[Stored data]
Start of Block

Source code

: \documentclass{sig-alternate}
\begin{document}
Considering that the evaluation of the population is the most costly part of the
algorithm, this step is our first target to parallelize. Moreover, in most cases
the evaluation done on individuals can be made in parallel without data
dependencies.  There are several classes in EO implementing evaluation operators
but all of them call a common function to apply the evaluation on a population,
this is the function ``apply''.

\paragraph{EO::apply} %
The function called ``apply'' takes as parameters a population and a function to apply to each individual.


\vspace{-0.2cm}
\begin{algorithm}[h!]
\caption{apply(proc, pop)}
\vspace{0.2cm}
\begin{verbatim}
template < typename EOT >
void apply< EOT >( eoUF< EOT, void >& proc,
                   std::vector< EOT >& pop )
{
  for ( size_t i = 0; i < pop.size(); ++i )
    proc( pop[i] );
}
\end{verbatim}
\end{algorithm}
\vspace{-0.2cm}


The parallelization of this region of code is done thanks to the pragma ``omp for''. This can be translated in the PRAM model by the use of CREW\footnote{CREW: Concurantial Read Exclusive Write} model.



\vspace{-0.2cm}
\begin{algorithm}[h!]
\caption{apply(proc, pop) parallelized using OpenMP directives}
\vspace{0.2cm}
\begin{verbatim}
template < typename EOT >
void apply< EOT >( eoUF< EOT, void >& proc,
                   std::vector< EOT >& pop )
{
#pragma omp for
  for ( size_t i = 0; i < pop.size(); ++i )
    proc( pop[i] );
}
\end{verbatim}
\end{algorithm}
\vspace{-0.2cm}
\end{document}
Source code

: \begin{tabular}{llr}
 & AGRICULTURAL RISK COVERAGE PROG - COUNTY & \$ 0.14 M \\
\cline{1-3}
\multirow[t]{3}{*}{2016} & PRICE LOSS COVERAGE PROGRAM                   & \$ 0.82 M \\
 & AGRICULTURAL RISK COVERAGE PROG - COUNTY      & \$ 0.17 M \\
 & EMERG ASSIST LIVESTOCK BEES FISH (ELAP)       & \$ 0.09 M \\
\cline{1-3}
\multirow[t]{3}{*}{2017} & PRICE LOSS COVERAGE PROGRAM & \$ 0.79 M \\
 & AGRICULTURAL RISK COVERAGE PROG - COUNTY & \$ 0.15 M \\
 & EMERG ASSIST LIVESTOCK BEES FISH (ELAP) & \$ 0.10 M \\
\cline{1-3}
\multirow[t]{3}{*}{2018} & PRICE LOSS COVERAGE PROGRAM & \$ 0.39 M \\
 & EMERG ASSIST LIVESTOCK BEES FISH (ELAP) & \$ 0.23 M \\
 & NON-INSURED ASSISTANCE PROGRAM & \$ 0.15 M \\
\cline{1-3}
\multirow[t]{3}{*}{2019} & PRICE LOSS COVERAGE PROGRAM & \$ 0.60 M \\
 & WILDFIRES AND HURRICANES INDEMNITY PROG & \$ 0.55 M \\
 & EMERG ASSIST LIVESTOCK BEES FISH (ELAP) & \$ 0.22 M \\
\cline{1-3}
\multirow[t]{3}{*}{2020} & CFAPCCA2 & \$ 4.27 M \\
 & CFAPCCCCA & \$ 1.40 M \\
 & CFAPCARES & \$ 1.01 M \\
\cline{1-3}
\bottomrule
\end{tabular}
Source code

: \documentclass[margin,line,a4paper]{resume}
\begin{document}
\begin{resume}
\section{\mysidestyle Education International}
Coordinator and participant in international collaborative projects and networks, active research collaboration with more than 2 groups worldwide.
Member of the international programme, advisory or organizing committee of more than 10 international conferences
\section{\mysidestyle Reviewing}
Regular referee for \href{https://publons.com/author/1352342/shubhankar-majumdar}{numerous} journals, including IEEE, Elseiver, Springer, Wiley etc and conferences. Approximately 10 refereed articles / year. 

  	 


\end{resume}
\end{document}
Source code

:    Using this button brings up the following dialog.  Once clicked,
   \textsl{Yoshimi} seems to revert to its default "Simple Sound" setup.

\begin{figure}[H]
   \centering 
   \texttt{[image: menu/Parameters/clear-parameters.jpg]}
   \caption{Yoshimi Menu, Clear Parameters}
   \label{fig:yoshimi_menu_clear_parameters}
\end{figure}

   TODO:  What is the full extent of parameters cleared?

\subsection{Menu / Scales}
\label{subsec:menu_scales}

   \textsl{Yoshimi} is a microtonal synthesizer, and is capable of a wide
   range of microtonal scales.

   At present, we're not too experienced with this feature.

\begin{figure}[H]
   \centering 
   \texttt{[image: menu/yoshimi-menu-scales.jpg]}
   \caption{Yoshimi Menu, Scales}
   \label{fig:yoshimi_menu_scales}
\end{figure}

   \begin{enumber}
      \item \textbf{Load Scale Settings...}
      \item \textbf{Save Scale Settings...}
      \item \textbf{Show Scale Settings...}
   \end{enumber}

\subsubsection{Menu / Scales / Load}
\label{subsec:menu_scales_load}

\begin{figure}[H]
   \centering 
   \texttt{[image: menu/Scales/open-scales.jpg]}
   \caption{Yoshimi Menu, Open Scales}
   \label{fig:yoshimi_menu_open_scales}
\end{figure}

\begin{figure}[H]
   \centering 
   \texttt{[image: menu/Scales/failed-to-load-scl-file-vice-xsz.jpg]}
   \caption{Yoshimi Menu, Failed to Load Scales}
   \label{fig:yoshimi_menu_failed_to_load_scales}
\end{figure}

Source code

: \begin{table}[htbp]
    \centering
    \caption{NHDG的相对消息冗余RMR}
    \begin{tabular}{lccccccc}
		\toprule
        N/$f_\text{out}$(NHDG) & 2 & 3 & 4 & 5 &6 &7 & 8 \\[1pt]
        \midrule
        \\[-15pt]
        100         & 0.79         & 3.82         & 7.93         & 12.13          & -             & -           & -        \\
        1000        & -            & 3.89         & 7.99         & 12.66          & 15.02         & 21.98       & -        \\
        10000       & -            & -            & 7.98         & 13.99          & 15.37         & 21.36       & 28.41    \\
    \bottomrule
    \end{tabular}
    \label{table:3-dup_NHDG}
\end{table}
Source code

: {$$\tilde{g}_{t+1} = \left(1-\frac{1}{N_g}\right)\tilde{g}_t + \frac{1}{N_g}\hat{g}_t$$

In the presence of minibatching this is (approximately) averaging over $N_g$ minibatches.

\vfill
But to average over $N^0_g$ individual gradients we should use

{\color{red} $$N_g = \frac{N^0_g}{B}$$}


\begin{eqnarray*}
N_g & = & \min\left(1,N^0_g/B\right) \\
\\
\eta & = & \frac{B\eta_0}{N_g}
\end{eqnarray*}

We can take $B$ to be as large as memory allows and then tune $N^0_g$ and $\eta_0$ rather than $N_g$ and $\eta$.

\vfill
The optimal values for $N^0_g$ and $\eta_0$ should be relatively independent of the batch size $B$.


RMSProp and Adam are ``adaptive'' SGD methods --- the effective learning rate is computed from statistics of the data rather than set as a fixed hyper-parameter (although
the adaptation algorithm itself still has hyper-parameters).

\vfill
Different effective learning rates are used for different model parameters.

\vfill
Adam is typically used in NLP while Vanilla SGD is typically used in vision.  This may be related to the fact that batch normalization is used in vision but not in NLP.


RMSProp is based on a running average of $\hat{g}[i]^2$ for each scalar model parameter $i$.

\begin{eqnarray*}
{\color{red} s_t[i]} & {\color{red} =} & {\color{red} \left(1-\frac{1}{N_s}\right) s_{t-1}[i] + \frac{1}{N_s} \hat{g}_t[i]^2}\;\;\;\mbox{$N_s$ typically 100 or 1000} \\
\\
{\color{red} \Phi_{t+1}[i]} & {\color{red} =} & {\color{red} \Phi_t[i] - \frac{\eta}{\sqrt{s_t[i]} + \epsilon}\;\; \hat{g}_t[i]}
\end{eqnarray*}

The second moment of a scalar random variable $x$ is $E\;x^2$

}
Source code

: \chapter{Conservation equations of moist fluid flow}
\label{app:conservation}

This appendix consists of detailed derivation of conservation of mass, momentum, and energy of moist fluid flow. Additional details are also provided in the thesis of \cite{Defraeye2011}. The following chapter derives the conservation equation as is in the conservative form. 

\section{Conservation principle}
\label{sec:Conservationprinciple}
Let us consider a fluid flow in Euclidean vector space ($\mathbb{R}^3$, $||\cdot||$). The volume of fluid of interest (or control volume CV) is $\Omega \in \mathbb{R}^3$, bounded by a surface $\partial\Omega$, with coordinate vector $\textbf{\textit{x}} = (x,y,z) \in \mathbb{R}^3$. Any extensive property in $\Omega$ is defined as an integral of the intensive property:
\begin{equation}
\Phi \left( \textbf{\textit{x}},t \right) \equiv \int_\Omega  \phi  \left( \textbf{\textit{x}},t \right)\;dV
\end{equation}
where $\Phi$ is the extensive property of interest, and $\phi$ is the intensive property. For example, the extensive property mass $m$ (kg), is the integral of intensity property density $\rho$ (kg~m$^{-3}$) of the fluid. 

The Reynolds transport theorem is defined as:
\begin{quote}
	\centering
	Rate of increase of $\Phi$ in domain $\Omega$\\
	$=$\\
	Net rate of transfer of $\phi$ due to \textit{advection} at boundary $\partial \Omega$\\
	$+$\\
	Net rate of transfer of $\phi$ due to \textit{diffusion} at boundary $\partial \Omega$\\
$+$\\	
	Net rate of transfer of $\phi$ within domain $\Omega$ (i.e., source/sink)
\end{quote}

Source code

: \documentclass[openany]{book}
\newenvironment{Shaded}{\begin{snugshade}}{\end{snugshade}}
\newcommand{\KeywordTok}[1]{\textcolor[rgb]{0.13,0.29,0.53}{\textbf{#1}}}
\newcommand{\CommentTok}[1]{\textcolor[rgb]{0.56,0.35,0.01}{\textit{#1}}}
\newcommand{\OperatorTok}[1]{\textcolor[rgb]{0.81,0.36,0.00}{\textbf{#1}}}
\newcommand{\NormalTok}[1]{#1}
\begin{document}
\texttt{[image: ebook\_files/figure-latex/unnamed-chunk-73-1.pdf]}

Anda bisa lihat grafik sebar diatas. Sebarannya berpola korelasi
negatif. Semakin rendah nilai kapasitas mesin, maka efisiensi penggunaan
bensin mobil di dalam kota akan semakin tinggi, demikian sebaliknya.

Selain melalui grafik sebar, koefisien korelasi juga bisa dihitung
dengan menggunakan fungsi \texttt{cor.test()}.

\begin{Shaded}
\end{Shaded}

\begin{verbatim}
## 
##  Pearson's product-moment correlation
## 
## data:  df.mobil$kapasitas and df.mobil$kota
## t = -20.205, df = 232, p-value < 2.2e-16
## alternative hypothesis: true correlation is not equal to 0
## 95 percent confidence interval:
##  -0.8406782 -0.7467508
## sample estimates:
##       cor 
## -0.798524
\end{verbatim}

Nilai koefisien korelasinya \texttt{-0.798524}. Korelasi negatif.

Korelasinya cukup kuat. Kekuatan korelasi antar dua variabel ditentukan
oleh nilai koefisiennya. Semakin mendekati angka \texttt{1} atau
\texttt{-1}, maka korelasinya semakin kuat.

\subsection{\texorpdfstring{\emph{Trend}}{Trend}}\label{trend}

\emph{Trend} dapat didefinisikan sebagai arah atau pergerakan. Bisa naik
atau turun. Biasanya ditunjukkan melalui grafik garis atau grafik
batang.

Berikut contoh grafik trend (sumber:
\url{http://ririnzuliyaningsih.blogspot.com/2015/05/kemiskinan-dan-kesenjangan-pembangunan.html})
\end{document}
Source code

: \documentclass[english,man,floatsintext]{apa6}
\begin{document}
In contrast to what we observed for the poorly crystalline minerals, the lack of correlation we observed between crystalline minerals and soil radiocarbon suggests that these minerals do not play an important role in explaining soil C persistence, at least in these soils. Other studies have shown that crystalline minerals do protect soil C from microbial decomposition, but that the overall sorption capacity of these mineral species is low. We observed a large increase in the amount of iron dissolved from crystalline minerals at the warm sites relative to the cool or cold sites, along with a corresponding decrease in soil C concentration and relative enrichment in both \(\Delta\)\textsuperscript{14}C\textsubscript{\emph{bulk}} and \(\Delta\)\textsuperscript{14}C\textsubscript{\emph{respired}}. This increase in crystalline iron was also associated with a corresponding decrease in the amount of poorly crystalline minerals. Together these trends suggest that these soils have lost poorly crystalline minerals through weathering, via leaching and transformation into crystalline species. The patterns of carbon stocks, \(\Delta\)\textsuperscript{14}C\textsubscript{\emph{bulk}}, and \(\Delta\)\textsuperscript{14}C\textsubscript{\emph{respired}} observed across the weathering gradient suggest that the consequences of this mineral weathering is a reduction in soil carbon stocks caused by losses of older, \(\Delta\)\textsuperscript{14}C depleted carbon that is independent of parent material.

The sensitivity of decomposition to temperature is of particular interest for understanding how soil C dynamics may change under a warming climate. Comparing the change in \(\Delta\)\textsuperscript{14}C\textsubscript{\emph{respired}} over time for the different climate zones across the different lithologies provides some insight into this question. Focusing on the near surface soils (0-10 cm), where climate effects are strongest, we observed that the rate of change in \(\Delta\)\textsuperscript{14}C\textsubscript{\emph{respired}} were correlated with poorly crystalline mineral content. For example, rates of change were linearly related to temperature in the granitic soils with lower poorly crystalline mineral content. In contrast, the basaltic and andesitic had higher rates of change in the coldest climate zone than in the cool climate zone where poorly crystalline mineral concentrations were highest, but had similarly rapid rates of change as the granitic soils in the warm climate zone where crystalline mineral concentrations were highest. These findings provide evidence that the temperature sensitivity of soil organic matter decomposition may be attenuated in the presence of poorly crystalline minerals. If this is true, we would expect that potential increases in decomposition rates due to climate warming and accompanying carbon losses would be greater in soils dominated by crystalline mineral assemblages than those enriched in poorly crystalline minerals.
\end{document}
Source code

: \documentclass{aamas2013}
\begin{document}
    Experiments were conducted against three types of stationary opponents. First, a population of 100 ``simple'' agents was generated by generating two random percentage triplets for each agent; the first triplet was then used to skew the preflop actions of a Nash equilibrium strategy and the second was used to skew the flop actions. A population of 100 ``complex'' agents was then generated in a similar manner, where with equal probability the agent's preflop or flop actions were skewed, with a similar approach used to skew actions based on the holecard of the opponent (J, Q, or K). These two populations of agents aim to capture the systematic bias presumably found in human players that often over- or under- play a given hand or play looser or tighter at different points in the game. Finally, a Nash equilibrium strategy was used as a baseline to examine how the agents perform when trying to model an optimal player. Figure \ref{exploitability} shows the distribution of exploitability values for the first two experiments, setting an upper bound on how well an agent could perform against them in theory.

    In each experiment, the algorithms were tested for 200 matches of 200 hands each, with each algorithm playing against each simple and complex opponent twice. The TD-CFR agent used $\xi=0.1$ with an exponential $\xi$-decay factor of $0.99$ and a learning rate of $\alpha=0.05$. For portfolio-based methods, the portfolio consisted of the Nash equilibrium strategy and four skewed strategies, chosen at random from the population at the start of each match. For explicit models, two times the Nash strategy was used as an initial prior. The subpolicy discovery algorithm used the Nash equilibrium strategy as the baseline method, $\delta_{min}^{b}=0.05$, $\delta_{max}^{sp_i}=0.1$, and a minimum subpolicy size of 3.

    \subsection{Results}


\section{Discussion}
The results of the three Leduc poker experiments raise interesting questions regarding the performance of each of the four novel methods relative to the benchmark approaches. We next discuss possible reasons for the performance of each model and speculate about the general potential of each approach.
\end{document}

End of Block

__WHAT YOU ARE ASKED TO DO__: Scan the data above, please, and give the number of lines where the word "ELAP" occurs, with no further text.

__WRITTEN ANSWER__: 4